It ran perfectly happily for years, then decided that it wouldn't boot any more.
It gets most of the way through then generates a STOP which disappears so fast I can't read it.
Tried reinstalling on a different drive but that fails part way through too.
Runs Win 98SE ok.
Ho hum.
Installs ok on another pc but I don't have Win2k drivers for that.
The only thing it's used for is driving a printer/scanner.
What make & model of Printer/Scanner? Likely works on Linux Mint unless a "Win GDI" printer, which is unlikely as it's got a scanner.
Parallel, SCSI , Ethernet, or USB. The USB printer/scanners in W2K era were deadly slow, so for years we only sold SCSI scanners. I had an Epson Perfection 1200 SCSI scanner since 2000 and it worked on NT 4.0, XP and Linux. Passed it and a Linux workstation on to my son this year.
Is BIOS battery & settings OK?
Odd, innit?
No progress on the original problem, so just to create more I powered up a rather more modern (10 year old) Win2k box.
Naturally enough as dead as the proverbial dodo.

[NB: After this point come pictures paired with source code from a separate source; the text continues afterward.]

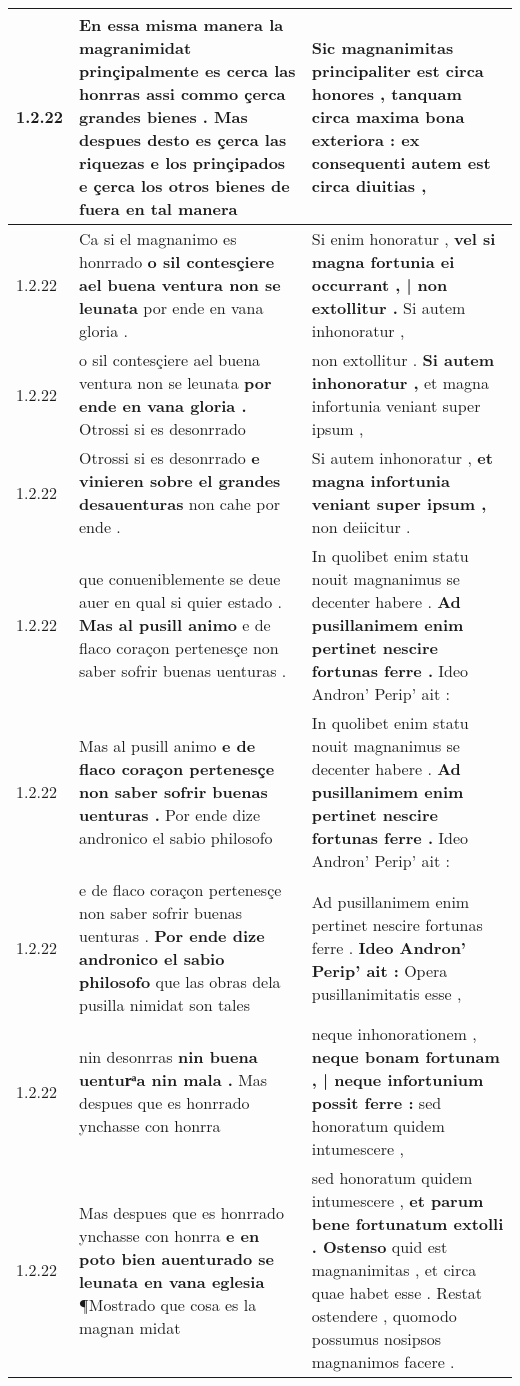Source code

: \begin{tabular}{|p{1cm}|p{6.5cm}|p{6.5cm}|}
1.2.22 & En essa misma manera la magranimidat prinçipalmente es cerca las honrras \textbf{ assi commo çerca grandes bienes . } Mas despues desto es çerca las riquezas e los prinçipados e çerca los otros bienes de fuera en tal manera & Sic magnanimitas principaliter est circa honores , \textbf{ tanquam circa maxima bona exteriora : } ex consequenti autem est circa diuitias , \\\hline
1.2.22 & Ca si el magnanimo es honrrado \textbf{ o sil contesçiere ael buena ventura non se leunata } por ende en vana gloria . & Si enim honoratur , \textbf{ vel si magna fortunia ei occurrant , | non extollitur . } Si autem inhonoratur , \\\hline
1.2.22 & o sil contesçiere ael buena ventura non se leunata \textbf{ por ende en vana gloria . } Otrossi si es desonrrado & non extollitur . \textbf{ Si autem inhonoratur , } et magna infortunia veniant super ipsum , \\\hline
1.2.22 & Otrossi si es desonrrado \textbf{ e vinieren sobre el grandes desauenturas } non cahe por ende . & Si autem inhonoratur , \textbf{ et magna infortunia veniant super ipsum , } non deiicitur . \\\hline
1.2.22 & que conueniblemente se deue auer en qual si quier estado . \textbf{ Mas al pusill animo } e de flaco coraçon pertenesçe non saber sofrir buenas uenturas . & In quolibet enim statu nouit magnanimus se decenter habere . \textbf{ Ad pusillanimem enim pertinet nescire fortunas ferre . } Ideo Andron’ Perip’ ait : \\\hline
1.2.22 & Mas al pusill animo \textbf{ e de flaco coraçon pertenesçe non saber sofrir buenas uenturas . } Por ende dize andronico el sabio philosofo & In quolibet enim statu nouit magnanimus se decenter habere . \textbf{ Ad pusillanimem enim pertinet nescire fortunas ferre . } Ideo Andron’ Perip’ ait : \\\hline
1.2.22 & e de flaco coraçon pertenesçe non saber sofrir buenas uenturas . \textbf{ Por ende dize andronico el sabio philosofo } que las obras dela pusilla nimidat son tales & Ad pusillanimem enim pertinet nescire fortunas ferre . \textbf{ Ideo Andron’ Perip’ ait : } Opera pusillanimitatis esse , \\\hline
1.2.22 & nin desonrras \textbf{ nin buena uenturͣa nin mala . } Mas despues que es honrrado ynchasse con honrra & neque inhonorationem , \textbf{ neque bonam fortunam , | neque infortunium possit ferre : } sed honoratum quidem intumescere , \\\hline
1.2.22 & Mas despues que es honrrado ynchasse con honrra \textbf{ e en poto bien auenturado se leunata en vana eglesia } ¶Mostrado que cosa es la magnan midat & sed honoratum quidem intumescere , \textbf{ et parum bene fortunatum extolli . Ostenso } quid est magnanimitas , et circa quae habet esse . Restat ostendere , quomodo possumus nosipsos magnanimos facere . \\\hline

\end{tabular}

Noticed the rather dubious looking capacitors next to the processor, so glued some 1000uF 25V 85 deg caps under the MB.
And lo! it sprang back to life again.
Which was good.
The Really Ancient (bits are from about 1990 IIRC, other bits are later) 586 Win3.1 box that sits next to it came back to life without much fuss.
I had thought this was the box that originally drove the scanner, but it appears not.
It does drive the equally ancient Needham electronics eprom programmer.
At least I can now have a look at the NTFS drive that's giving trouble, though whether or not that's an advantage is currently moot.
Well the 1990 box VGA died today. Not the monitor, tested by substitution. Not the VESA bus VGA card: ditto. Swapped the slot: ditto.
Box still boots: tested this by fitting a mono card & mono monitor (remember those?).
There's an EGA monitor in the garage but I don't think I'll bother dragging it up.
Can't find VGA ISA card.
I gave up then working on the long standing principle that once stuff starts going wrong it's time to leave it for another day.
Doesn't always work when you're dealing with odd hardware but it may be worth trying the older OS in VM. I use Virtualbox to run XP under Linux. Works perfectly with software that won't run under Linux (or W7 and W10 for that matter). I doubt it would allow virtualised W98 direct access to hardware. I have an old P2 machine with ISA slots and parallel ports for that.